**SOURCE RECORDS**
▼

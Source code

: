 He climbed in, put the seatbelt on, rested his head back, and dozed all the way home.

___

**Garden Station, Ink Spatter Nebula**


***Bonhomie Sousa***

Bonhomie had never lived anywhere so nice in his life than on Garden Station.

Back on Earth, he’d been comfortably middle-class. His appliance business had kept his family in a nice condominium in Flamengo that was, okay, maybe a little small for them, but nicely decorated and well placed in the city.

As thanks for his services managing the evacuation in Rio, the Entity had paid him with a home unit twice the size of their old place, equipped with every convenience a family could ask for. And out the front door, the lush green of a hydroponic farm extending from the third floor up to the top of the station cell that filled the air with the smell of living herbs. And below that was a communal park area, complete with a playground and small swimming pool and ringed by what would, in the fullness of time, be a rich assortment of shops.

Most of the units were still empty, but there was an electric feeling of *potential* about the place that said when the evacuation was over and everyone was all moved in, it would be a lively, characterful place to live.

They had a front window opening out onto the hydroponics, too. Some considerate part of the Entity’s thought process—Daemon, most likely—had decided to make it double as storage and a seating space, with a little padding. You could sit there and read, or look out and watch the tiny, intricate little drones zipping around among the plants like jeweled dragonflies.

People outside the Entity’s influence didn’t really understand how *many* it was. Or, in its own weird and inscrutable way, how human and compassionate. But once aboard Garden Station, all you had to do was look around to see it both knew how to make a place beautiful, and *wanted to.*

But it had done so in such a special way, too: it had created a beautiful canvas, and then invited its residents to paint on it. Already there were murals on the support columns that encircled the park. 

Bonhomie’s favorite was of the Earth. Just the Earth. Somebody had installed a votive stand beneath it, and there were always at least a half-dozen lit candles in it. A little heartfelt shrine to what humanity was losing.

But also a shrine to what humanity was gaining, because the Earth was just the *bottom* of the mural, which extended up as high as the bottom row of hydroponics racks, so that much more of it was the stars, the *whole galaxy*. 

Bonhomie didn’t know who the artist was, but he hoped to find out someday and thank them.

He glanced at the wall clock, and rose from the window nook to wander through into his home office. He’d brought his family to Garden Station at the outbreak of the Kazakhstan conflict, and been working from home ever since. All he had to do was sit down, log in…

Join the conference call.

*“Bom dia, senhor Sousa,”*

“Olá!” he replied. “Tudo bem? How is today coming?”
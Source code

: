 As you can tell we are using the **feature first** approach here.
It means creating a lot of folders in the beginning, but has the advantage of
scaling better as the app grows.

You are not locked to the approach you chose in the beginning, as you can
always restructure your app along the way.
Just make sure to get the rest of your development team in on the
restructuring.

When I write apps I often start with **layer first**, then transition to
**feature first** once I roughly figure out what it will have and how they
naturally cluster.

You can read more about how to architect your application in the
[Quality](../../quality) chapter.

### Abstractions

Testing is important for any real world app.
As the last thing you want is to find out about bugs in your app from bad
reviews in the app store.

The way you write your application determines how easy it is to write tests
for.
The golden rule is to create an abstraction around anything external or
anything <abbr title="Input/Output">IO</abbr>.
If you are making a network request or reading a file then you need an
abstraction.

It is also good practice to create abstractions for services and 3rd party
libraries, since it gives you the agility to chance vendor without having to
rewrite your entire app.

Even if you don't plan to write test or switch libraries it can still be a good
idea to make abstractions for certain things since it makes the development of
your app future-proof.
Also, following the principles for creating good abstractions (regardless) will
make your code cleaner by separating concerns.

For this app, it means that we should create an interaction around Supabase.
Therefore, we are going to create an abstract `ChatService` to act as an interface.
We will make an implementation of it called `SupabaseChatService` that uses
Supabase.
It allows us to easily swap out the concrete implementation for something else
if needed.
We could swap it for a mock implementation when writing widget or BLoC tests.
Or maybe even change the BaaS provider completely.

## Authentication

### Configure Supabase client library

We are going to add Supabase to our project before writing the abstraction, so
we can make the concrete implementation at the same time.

▲
▼

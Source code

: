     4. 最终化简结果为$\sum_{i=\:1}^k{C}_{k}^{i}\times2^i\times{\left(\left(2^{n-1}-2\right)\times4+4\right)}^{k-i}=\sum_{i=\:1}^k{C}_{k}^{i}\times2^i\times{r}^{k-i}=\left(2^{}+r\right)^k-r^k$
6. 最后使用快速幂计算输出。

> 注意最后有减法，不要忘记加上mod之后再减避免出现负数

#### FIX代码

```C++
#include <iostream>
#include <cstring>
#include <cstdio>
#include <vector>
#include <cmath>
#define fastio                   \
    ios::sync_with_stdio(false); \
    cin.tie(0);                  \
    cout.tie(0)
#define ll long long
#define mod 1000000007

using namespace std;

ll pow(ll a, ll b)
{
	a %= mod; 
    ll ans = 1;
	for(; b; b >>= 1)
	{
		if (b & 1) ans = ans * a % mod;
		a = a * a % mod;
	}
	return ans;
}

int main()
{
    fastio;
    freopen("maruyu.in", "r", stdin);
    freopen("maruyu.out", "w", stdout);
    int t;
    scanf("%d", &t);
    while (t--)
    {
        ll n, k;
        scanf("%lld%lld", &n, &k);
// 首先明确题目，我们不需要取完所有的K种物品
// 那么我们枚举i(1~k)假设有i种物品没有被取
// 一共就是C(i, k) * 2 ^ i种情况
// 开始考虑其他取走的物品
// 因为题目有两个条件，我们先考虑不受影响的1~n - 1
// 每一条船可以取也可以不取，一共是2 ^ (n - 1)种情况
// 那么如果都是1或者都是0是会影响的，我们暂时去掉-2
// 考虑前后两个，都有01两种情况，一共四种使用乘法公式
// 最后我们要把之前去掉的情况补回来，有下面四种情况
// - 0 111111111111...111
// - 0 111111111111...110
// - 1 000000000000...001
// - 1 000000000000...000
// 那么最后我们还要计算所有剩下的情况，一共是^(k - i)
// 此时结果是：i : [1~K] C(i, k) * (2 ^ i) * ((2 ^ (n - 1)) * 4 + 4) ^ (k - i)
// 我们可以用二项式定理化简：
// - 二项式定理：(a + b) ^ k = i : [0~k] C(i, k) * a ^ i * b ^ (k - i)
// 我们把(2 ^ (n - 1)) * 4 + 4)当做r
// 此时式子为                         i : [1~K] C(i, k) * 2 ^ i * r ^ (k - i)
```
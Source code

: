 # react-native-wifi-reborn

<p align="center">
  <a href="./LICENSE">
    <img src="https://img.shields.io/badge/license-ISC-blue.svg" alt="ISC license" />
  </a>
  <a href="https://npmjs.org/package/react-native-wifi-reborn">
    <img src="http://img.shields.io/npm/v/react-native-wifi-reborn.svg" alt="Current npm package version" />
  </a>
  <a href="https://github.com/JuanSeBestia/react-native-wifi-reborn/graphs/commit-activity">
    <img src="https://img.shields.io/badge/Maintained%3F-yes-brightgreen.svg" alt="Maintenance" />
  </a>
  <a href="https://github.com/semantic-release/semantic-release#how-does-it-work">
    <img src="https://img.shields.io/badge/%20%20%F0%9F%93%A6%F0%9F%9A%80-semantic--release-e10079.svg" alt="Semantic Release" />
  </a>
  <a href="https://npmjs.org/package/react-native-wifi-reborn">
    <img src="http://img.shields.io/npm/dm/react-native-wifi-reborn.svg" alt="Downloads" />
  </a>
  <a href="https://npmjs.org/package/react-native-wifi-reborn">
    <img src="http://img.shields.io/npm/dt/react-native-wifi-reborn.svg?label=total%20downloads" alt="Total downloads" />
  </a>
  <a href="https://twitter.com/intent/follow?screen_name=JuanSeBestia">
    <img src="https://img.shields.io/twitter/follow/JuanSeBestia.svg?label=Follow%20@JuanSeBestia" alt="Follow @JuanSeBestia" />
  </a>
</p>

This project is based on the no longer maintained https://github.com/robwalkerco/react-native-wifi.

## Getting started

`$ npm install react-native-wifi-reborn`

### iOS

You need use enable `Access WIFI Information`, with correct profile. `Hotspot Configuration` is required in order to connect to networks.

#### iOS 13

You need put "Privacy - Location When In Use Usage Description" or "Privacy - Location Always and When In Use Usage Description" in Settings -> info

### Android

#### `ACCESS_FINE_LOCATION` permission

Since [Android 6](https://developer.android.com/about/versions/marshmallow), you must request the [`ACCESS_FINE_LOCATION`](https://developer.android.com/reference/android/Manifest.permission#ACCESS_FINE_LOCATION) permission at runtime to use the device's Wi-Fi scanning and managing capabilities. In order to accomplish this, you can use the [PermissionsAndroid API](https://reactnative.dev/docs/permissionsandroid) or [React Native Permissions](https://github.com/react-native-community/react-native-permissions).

▲
▼

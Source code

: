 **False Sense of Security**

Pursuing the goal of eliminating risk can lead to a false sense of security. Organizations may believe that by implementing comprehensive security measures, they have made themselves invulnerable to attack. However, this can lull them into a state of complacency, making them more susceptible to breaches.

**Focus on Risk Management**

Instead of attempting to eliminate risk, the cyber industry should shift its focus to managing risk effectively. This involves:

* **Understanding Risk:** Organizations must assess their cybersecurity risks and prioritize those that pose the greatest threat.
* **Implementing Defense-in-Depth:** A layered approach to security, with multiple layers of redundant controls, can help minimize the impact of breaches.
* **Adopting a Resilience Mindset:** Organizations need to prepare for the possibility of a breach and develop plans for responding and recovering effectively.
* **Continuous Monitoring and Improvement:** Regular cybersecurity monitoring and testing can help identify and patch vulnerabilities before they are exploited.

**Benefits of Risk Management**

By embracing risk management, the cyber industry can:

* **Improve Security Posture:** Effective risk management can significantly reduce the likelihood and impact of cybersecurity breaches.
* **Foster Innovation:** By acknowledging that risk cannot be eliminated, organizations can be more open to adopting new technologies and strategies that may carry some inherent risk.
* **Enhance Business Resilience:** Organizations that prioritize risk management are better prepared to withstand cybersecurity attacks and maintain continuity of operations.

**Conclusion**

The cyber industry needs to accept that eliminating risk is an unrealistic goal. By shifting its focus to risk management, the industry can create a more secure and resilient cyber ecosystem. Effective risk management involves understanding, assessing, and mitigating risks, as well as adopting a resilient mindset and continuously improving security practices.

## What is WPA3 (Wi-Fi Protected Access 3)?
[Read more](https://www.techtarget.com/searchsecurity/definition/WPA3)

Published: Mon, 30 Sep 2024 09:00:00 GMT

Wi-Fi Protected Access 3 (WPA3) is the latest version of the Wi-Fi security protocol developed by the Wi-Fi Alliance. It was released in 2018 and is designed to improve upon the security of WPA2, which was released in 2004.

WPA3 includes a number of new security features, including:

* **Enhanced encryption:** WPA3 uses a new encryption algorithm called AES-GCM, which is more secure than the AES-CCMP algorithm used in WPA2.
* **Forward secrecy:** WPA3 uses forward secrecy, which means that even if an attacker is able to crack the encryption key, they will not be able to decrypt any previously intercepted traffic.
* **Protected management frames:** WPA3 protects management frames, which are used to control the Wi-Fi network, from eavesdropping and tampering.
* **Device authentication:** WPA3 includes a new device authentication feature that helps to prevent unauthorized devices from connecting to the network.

▲

**WHAT TO WORK ON**
Go through the material above and output exactly the lines from the one containing "We could swap" through the one containing "We are going to add".

**RESULT FOR THIS EXERCISE**
We could swap it for a mock implementation when writing widget or BLoC tests.
Or maybe even change the BaaS provider completely.

## Authentication

### Configure Supabase client library

We are going to add Supabase to our project before writing the abstraction, so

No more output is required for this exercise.